POIGNANT REUNION: Melvin Baker, left, the only remaining survivor of the sinking of warship HMS Gloucester in 1941, is reunited with Manny Kaligeros, who witnessed the incident in Greece when he was just nine years old
POIGNANT REUNION: Melvin Baker, left, the only remaining survivor of the sinking of warship HMS Gloucester in 1941, is reunited with Manny Kaligeros, who witnessed the incident in Greece when he was just nine years old
Image: ZAMANDULO MALONDE

In May 1941, at the age of nine, Manny Kaligero witnessed the bombing and sinking of the warship HMS Gloucester in Kythera, Greece, by German dive bombers in World War 2.

On Friday, nearly 79 years later, he bonded  over tea and cake  with South African and former Royal Navy volunteer Melvin Baker, who recently turned 100 and is the only remaining survivor of the historic ordeal.

Recounting the details of that fateful day when 722 died and only  85 survived — Baker among them —  the two men told the story as though it was a recent tale.

Baker was just 21 years old at the time.

“The date, May 22 1941, is stuck with me forever — it’s not something you forget,” he said at the cottage of family members  at Fairhaven in Humewood Extension, where he and Kaligero got together.

“Though over the years I have detached all emotion from it, I am still able to tell the story like it was something I watched on TV recently,” Baker added.

Baker and Kaligero were introduced by retired Port Elizabeth doctor Robert McDonald several years ago, while Kaligero was still a hairdresser in the city.

Neither recall the exact year they met for the first time.

McDonald had heard Kaligero’s witness account of the event while visiting his salon for a haircut and later introduced the two, Baker said.

Now 88, Kaligero remembers that fateful afternoon as vividly as Baker, saying it was only when he grew older that he realised the tragedy of it all.

At the time, Kaligero lived in Kapsali, Greece, and watched the bombing from a distance.

“I remember watching several smaller ships along with a big one [HMS Gloucester] sailing in Kythera and the Germans coming in to bomb the bigger ship.

“We watched it disappear into a big billow of smoke until very late in the evening and we had no idea what was going on.

“When we woke up the next  day it was clear and we only learnt later that the men who were in the ship were taken by the Germans.

“For us it was thrilling action to watch because we were kids who knew nothing about war, but as I grew older and learnt, I realised what a terrible ordeal they had gone through and I was very grateful to meet Mr Baker,” Kaligero said.

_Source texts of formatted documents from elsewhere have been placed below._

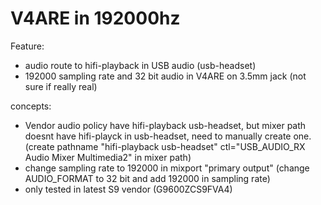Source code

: # V4ARE in 192000hz

Feature: 
- audio route to hifi-playback in USB audio (usb-headset)
- 192000 sampling rate and 32 bit audio in V4ARE on 3.5mm jack (not sure if really real)

concepts:
- Vendor audio policy have hifi-playback usb-headset, but mixer path doesnt have hifi-playck in usb-headset, need to manually create one. (create pathname "hifi-playback usb-headset" ctl="USB_AUDIO_RX Audio Mixer Multimedia2" in mixer path)
- change sampling rate to 192000 in mixport "primary output" (change AUDIO_FORMAT to 32 bit and add 192000 in sampling rate)
- only tested in latest S9 vendor (G9600ZCS9FVA4)
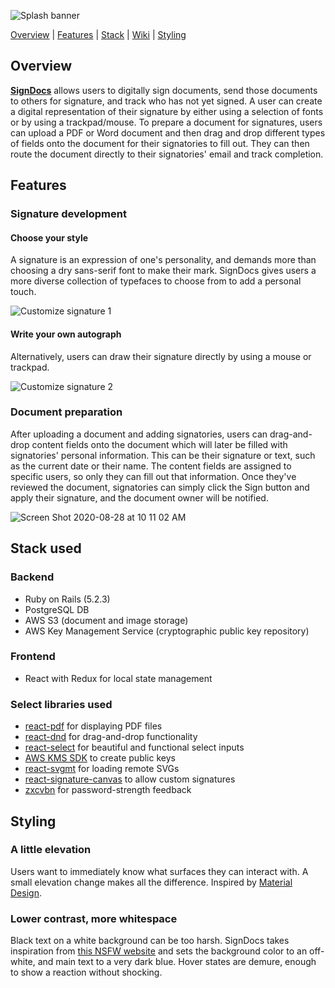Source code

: ![Splash banner](https://user-images.githubusercontent.com/46543327/91600157-530df080-e91c-11ea-85d2-0b7e10247dfb.png)

[Overview](#overview) | [Features](features) | [Stack](#stack-used) | [Wiki](https://github.com/philgresh/signdocs/wiki) | [Styling](#styling)

## Overview
**[SignDocs](signdocs.herokuapp.com/)** allows users to digitally sign documents, send those documents to others for signature, and track who has not yet signed. A user can create a digital representation of their signature by either using a selection of fonts or by using a trackpad/mouse. To prepare a document for signatures, users can upload a PDF or Word document and then drag and drop different types of fields onto the document for their signatories to fill out. They can then route the document directly to their signatories' email and track completion.

## Features
### Signature development
#### Choose your style
A signature is an expression of one's personality, and demands more than choosing a dry sans-serif font to make their mark. SignDocs gives users a more diverse collection of typefaces to choose from to add a personal touch.

![Customize signature 1](https://user-images.githubusercontent.com/46543327/91599858-c9f6b980-e91b-11ea-9903-5a737bc33ca6.png)

#### Write your own autograph
Alternatively, users can draw their signature directly by using a mouse or trackpad.

![Customize signature 2](https://user-images.githubusercontent.com/46543327/91599909-e266d400-e91b-11ea-9bac-9de9957b3537.png)

### Document preparation
After uploading a document and adding signatories, users can drag-and-drop content fields onto the document which will later be filled with signatories' personal information. This can be their signature or text, such as the current date or their name. The content fields are assigned to specific users, so only they can fill out that information. Once they've reviewed the document, signatories can simply click the Sign button and apply their signature, and the document owner will be notified.

![Screen Shot 2020-08-28 at 10 11 02 AM](https://user-images.githubusercontent.com/46543327/91599711-9156e000-e91b-11ea-941c-d3d8eb1389b0.png)

## Stack used
### Backend
 - Ruby on Rails (5.2.3)
 - PostgreSQL DB
 - AWS S3 (document and image storage)
 - AWS Key Management Service (cryptographic public key repository)
 ### Frontend
 - React with Redux for local state management
 
 ### Select libraries used
 
 - [react-pdf](https://github.com/wojtekmaj/react-pdf) for displaying PDF files
 - [react-dnd](https://react-dnd.github.io/react-dnd/about) for drag-and-drop functionality
 - [react-select](https://react-select.com/home) for beautiful and functional select inputs
 - [AWS KMS SDK](https://docs.aws.amazon.com/sdk-for-ruby/v2/api/Aws/KMS/Client.html#create_key-instance_method) to create public keys
 - [react-svgmt](https://hugozap.github.io/react-svgmt/) for loading remote SVGs
 - [react-signature-canvas](https://github.com/agilgur5/react-signature-canvas) to allow custom signatures
 - [zxcvbn](https://github.com/dropbox/zxcvbn) for password-strength feedback

## Styling
### A little elevation
Users want to immediately know what surfaces they can interact with. A small elevation change makes all the difference. Inspired by [Material Design](https://material.io/).
### Lower contrast, more whitespace
Black text on a white background can be too harsh. SignDocs takes inspiration from [this NSFW website](http://bettermotherfuckingwebsite.com/) and sets the background color to an off-white, and main text to a very dark blue. Hover states are demure, enough to show a reaction without shocking.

“I was worried thinking I would miss seeing him for the last time before I return to Greece for good,” he said.

Baker had visited relatives Chris and Pat Rhodes at their home two weeks after celebrating his 100th birthday on January 9.

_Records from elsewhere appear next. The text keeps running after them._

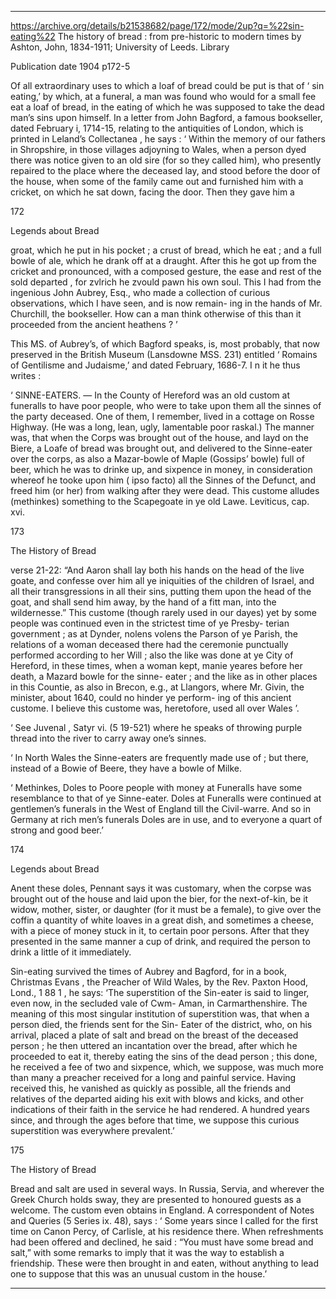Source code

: 

---
https://archive.org/details/b21538682/page/172/mode/2up?q=%22sin-eating%22
The history of bread : from pre-historic to modern times
by Ashton, John, 1834-1911; University of Leeds. Library

Publication date 1904
p172-5


Of all extraordinary uses to which a loaf of bread 
could be put is that of ‘ sin eating,’ by which, at a 
funeral, a man was found who would for a small fee 
eat a loaf of bread, in the eating of which he was 
supposed to take the dead man’s sins upon himself. 
In a letter from John Bagford, a famous bookseller, 
dated February i, 1714-15, relating to the antiquities 
of London, which is printed in Leland’s Collectanea , 
he says : ‘ Within the memory of our fathers in 
Shropshire, in those villages adjoyning to Wales, 
when a person dyed there was notice given to an old 
sire (for so they called him), who presently repaired 
to the place where the deceased lay, and stood before 
the door of the house, when some of the family came 
out and furnished him with a cricket, on which he 
sat down, facing the door. Then they gave him a 

172 



Legends about Bread 

groat, which he put in his pocket ; a crust of bread, 
which he eat ; and a full bowle of ale, which he drank 
off at a draught. After this he got up from the 
cricket and pronounced, with a composed gesture, the 
ease and rest of the sold departed , for zvlrich he zvould 
pawn his own soul. This I had from the ingenious 
John Aubrey, Esq., who made a collection of curious 
observations, which I have seen, and is now remain- 
ing in the hands of Mr. Churchill, the bookseller. 
How can a man think otherwise of this than it 
proceeded from the ancient heathens ? ’ 

This MS. of Aubrey’s, of which Bagford speaks, 
is, most probably, that now preserved in the British 
Museum (Lansdowne MSS. 231) entitled ‘ Romains 
of Gentilisme and Judaisme,’ and dated February, 
1686-7. I n it he thus writes : 

‘ SlNNE-EATERS. — In the County of Hereford was 
an old custom at funeralls to have poor people, who 
were to take upon them all the sinnes of the party 
deceased. One of them, I remember, lived in a 
cottage on Rosse Highway. (He was a long, lean, 
ugly, lamentable poor raskal.) The manner was, that 
when the Corps was brought out of the house, and 
layd on the Biere, a Loafe of bread was brought out, 
and delivered to the Sinne-eater over the corps, as 
also a Mazar-bowle of Maple (Gossips’ bowle) full 
of beer, which he was to drinke up, and sixpence in 
money, in consideration whereof he tooke upon him 
( ipso facto) all the Sinnes of the Defunct, and freed 
him (or her) from walking after they were dead. 
This custome alludes (methinkes) something to the 
Scapegoate in ye old Lawe. Leviticus, cap. xvi. 

173 



The History of Bread 

verse 21-22: “And Aaron shall lay both his hands 
on the head of the live goate, and confesse over him 
all ye iniquities of the children of Israel, and all their 
transgressions in all their sins, putting them upon the 
head of the goat, and shall send him away, by the hand 
of a fitt man, into the wildernesse.” This custome 
(though rarely used in our dayes) yet by some people 
was continued even in the strictest time of ye Presby- 
terian government ; as at Dynder, nolens volens the 
Parson of ye Parish, the relations of a woman deceased 
there had the ceremonie punctually performed according 
to her Will ; also the like was done at ye City of 
Hereford, in these times, when a woman kept, manie 
yeares before her death, a Mazard bowle for the sinne- 
eater ; and the like as in other places in this Countie, 
as also in Brecon, e.g., at Llangors, where Mr. Givin, 
the minister, about 1640, could no hinder ye perform- 
ing of this ancient custome. I believe this custome 
was, heretofore, used all over Wales ’. 

‘ See Juvenal , Satyr vi. (5 19-521) where he speaks 
of throwing purple thread into the river to carry away 
one’s sinnes. 

‘ In North Wales the Sinne-eaters are frequently 
made use of ; but there, instead of a Bowie of Beere, 
they have a bowle of Milke. 

‘ Methinkes, Doles to Poore people with money 
at Funeralls have some resemblance to that of ye 
Sinne-eater. Doles at Funeralls were continued at 
gentlemen’s funerals in the West of England till 
the Civil-warre. And so in Germany at rich men’s 
funerals Doles are in use, and to everyone a quart of 
strong and good beer.’ 



174 



Legends about Bread 

Anent these doles, Pennant says it was customary, 
when the corpse was brought out of the house and 
laid upon the bier, for the next-of-kin, be it widow, 
mother, sister, or daughter (for it must be a female), 
to give over the coffin a quantity of white loaves in 
a great dish, and sometimes a cheese, with a piece 
of money stuck in it, to certain poor persons. After 
that they presented in the same manner a cup of 
drink, and required the person to drink a little of it 
immediately. 

Sin-eating survived the times of Aubrey and 
Bagford, for in a book, Christmas Evans , the Preacher 
of Wild Wales, by the Rev. Paxton Hood, Lond., 
1 88 1 , he says: ‘The superstition of the Sin-eater is 
said to linger, even now, in the secluded vale of Cwm- 
Aman, in Carmarthenshire. The meaning of this 
most singular institution of superstition was, that 
when a person died, the friends sent for the Sin- 
Eater of the district, who, on his arrival, placed a 
plate of salt and bread on the breast of the deceased 
person ; he then uttered an incantation over the 
bread, after which he proceeded to eat it, thereby 
eating the sins of the dead person ; this done, he 
received a fee of two and sixpence, which, we suppose, 
was much more than many a preacher received for a 
long and painful service. Having received this, he 
vanished as quickly as possible, all the friends and 
relatives of the departed aiding his exit with blows 
and kicks, and other indications of their faith in the 
service he had rendered. A hundred years since, 
and through the ages before that time, we suppose 
this curious superstition was everywhere prevalent.’ 

175 



The History of Bread 

Bread and salt are used in several ways. In 
Russia, Servia, and wherever the Greek Church holds 
sway, they are presented to honoured guests as a 
welcome. The custom even obtains in England. A 
correspondent of Notes and Queries (5 Series ix. 48), 
says : ‘ Some years since I called for the first time 
on Canon Percy, of Carlisle, at his residence there. 
When refreshments had been offered and declined, 
he said : “You must have some bread and salt,” with 
some remarks to imply that it was the way to establish 
a friendship. These were then brought in and eaten, 
without anything to lead one to suppose that this was 
an unusual custom in the house.’ 

---


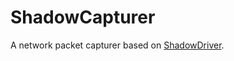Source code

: # ShadowCapturer
A network packet capturer based on [ShadowDriver](https://github.com/XeonKHJ/ShadowDriver).
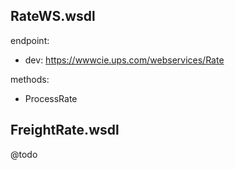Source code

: ## RateWS.wsdl
endpoint: 
- dev: https://wwwcie.ups.com/webservices/Rate

methods:
- ProcessRate

## FreightRate.wsdl
@todo

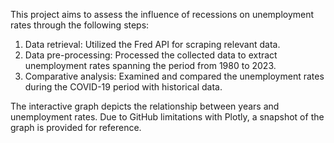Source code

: 
This project aims to assess the influence of recessions on unemployment rates through the following steps:

1. Data retrieval: Utilized the Fred API for scraping relevant data.
2. Data pre-processing: Processed the collected data to extract unemployment rates spanning the period from 1980 to 2023.
3. Comparative analysis: Examined and compared the unemployment rates during the COVID-19 period with historical data.

The interactive graph depicts the relationship between years and unemployment rates. Due to GitHub limitations with Plotly, a snapshot of the graph is provided for reference.
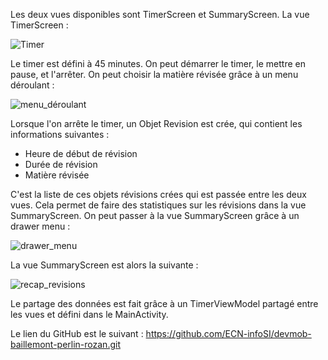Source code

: Les deux vues disponibles sont TimerScreen et SummaryScreen. 
La vue TimerScreen :

![Timer](https://github.com/user-attachments/assets/1891a597-df8f-4fc7-af9f-9ccef0a8dc55)

Le timer est défini à 45 minutes. On peut démarrer le timer, le mettre en pause, et l'arrêter. On peut choisir la matière révisée grâce à un menu déroulant :

![menu_déroulant](https://github.com/user-attachments/assets/8487e1a5-6107-4a45-8c65-ed2a52daf494)

Lorsque l'on arrête le timer, un Objet Revision est crée, qui contient les informations suivantes :
- Heure de début de révision
- Durée de révision
- Matière révisée

C'est la liste de ces objets révisions crées qui est passée entre les deux vues. Cela permet de faire des statistiques sur les révisions dans la vue SummaryScreen.
On peut passer à la vue SummaryScreen grâce à un drawer menu :

![drawer_menu](https://github.com/user-attachments/assets/aaa22a8c-eccd-4e80-b619-23e25d5ac393)

La vue SummaryScreen est alors la suivante :

![recap_revisions](https://github.com/user-attachments/assets/04c754ad-642d-45a5-b71d-6e4d634142ac)

Le partage des données est fait grâce à un TimerViewModel partagé entre les vues et défini dans le MainActivity.

Le lien du GitHub est le suivant : https://github.com/ECN-infoSI/devmob-baillemont-perlin-rozan.git
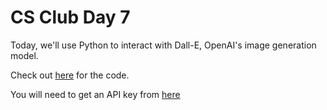 # CS Club Day 7

Today, we'll use Python to interact with Dall-E, OpenAI's image generation model.

Check out [here](https://replit.com/@mrschmidt/DALLE#main.py) for the code.

You will need to get an API key from [here](https://platform.openai.com)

For his birthday, the Grey High School alumnus received a letter from Birgitte, the Duchess of Gloucester, to honour him.

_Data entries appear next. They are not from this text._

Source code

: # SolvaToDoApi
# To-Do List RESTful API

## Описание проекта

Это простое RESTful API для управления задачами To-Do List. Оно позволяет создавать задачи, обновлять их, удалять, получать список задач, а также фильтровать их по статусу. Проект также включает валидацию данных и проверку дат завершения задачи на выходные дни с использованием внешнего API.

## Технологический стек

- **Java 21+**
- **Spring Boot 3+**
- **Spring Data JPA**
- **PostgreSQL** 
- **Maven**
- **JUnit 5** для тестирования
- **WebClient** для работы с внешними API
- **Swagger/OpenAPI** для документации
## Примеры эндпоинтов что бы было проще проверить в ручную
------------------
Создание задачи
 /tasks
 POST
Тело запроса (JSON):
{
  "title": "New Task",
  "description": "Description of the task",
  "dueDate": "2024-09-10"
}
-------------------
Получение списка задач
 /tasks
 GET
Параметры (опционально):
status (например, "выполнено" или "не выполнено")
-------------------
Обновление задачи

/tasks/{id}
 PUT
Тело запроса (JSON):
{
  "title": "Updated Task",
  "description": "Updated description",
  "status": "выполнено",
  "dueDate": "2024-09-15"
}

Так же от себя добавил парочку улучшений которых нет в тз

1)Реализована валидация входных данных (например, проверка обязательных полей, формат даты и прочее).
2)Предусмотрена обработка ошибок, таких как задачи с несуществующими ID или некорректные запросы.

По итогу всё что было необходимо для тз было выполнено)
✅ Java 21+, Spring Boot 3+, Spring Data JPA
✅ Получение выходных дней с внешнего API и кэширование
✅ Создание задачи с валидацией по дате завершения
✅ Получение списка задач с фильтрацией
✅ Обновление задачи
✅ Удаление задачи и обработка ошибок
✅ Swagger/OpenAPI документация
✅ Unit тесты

Written by Lieutenant Colonel Alastair Todd on behalf of the duchess, part of the letter reads: “She is very well aware of the service  that you gave  to the Royal Navy and  to HMS Gloucester in particular during the war and would want to thank you very much for the sacrifices that you and your family made.”

Baker said: “The letter from the duchess was very meaningful to me because I had met her in person at the decommissioning of the 10th Gloucester [ship]."

Surprisingly energetic for a 100-year-old, Baker holds a clear memory of the past and walks around without assistance. .

Though he now has a bit of trouble hearing, he does know his way around his smartphone.

“I never thought I would get to 100 years ... hell, I never thought I would make it past 21,” Baker quipped. 

Baker returned to Bedford yesterday afternoon, where he lives in a  retirement village.